Vignette for the popular stringr functions from the Tidyverse packages.
The stringr library provides a suite of commonly used string manipulation functions to assist in data cleaning and data preparation tasks.
The 8 most popular stringr verbs:
The stringr functions require a vector of strings as the first argument.
Load the Tidyverse package.
library(tidyverse)
Read in a CSV file from the web site fivethirtyeight Github repository and convert to an R dataframe. The CSV file contains tweets determined to be sent by Russian trolls. For examining the use cases of the stringr library, this exercise focuses on non-structured sentences from the tweets. The input file is subset to the first 10 tweets, which are displayed below.

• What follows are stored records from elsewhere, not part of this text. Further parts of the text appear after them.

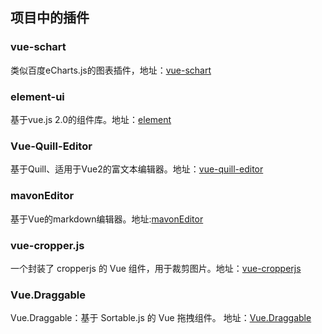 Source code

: ## 项目中的插件
### vue-schart
类似百度eCharts.js的图表插件，地址：[vue-schart](https://github.com/lin-xin/vue-schart,"vue-schart")
### element-ui
基于vue.js 2.0的组件库。地址：[element](http://element.eleme.io/#/zh-CN/component/layout,"element")
### Vue-Quill-Editor
基于Quill、适用于Vue2的富文本编辑器。地址：[vue-quill-editor](https://github.com/surmon-china/vue-quill-editor,"vue-quill-editor")
### mavonEditor
基于Vue的markdown编辑器。地址:[mavonEditor](https://github.com/hinesboy/mavonEditor,"mavonEditor")
### vue-cropper.js
一个封装了 cropperjs 的 Vue 组件，用于裁剪图片。地址：[vue-cropperjs](https://github.com/Agontuk/vue-cropperjs,"vue-cropperjs")
### Vue.Draggable
Vue.Draggable：基于 Sortable.js 的 Vue 拖拽组件。 地址：[Vue.Draggable](https://github.com/SortableJS/Vue.Draggable,"Vue.Draggable")
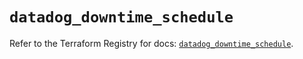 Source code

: # `datadog_downtime_schedule`

Refer to the Terraform Registry for docs: [`datadog_downtime_schedule`](https://registry.terraform.io/providers/datadog/datadog/3.65.0/docs/resources/downtime_schedule).
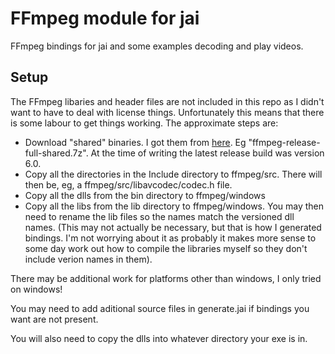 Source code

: # FFmpeg module for jai

FFmpeg bindings for jai and some examples decoding and play videos.

## Setup

The FFmpeg libaries and header files are not included in this repo as I didn't want to have to deal with license
things. Unfortunately this means that there is some labour to get things working. The approximate steps are:

- Download "shared" binaries. I got them from [here](https://www.gyan.dev/ffmpeg/builds/#release-builds). Eg 
  "ffmpeg-release-full-shared.7z". At the time of writing the latest release build was version 6.0.
- Copy all the directories in the Include directory to ffmpeg/src. There will then be, eg, a
  ffmpeg/src/libavcodec/codec.h file.
- Copy all the dlls from the bin directory to ffmpeg/windows
- Copy all the libs from the lib directory to ffmpeg/windows. You may then need to rename the lib files so the
  names match the versioned dll names. (This may not actually be necessary, but that is how I generated bindings.
  I'm not worrying about it as probably it makes more sense to some day work out how to compile the libraries
  myself so they don't include verion names in them).

There may be additional work for platforms other than windows, I only tried on windows!

You may need to add aditional source files in generate.jai if bindings you want are not present.

You will also need to copy the dlls into whatever directory your exe is in.

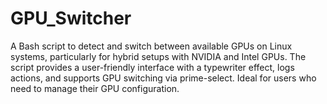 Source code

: # GPU_Switcher
A Bash script to detect and switch between available GPUs on Linux systems, particularly for hybrid setups with NVIDIA and Intel GPUs. The script provides a user-friendly interface with a typewriter effect, logs actions, and supports GPU switching via prime-select. Ideal for users who need to manage their GPU configuration.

# Read CSV from fivethirtyeight.com
data <- read_csv("https://raw.githubusercontent.com/fivethirtyeight/russian-troll-tweets/master/IRAhandle_tweets_1.csv")
head(data)
## # A tibble: 6 x 21
## external_author~ author content region language publish_date harvested_date
## <dbl> <chr> <chr> <chr> <chr> <chr> <chr>
## 1 9.06e17 10_GOP "\"We ~ Unkno~ English 10/1/2017 1~ 10/1/2017 19:~
## 2 9.06e17 10_GOP "Marsh~ Unkno~ English 10/1/2017 2~ 10/1/2017 22:~
## 3 9.06e17 10_GOP "Daugh~ Unkno~ English 10/1/2017 2~ 10/1/2017 22:~
## 4 9.06e17 10_GOP "JUST ~ Unkno~ English 10/1/2017 2~ 10/1/2017 23:~
## 5 9.06e17 10_GOP "19,00~ Unkno~ English 10/1/2017 2~ 10/1/2017 2:13
## 6 9.06e17 10_GOP "Dan B~ Unkno~ English 10/1/2017 2~ 10/1/2017 2:47
## # ... with 14 more variables: following <dbl>, followers <dbl>, updates <dbl>,
## # post_type <chr>, account_type <chr>, retweet <dbl>, account_category <chr>,
## # new_june_2018 <dbl>, alt_external_id <dbl>, tweet_id <dbl>,
## # article_url <chr>, tco1_step1 <chr>, tco2_step1 <chr>, tco3_step1 <lgl>
tweets <- data[1:10,1:6]
df <- as.data.frame(tweets)
# Output the content column as this will be the string data used for stringr functions
df$content
## [1] "\"We have a sitting Democrat US Senator on trial for corruption and you've barely heard a peep from the mainstream media.\" ~ @nedryun https://t.co/gh6g0D1oiC"
## [2] "Marshawn Lynch arrives to game in anti-Trump shirt. Judging by his sagging pants the shirt should say Lynch vs. belt https://t.co/mLH1i30LZZ"
## [3] "Daughter of fallen Navy Sailor delivers powerful monologue on anthem protests, burns her NFL packers gear. #BoycottNFL https://t.co/qDlFBGMeag"
## [4] "JUST IN: President Trump dedicates Presidents Cup golf tournament trophy to the people of Florida, Texas and Puerto Rico. https://t.co/z9wVa4djAE"
## [5] "19,000 RESPECTING our National Anthem! #StandForOurAnthem<U+0001F1FA><U+0001F1F8> https://t.co/czutyGaMQV"
## [6] "Dan Bongino: \"Nobody trolls liberals better than Donald Trump.\" Exactly! https://t.co/AigV93aC8J"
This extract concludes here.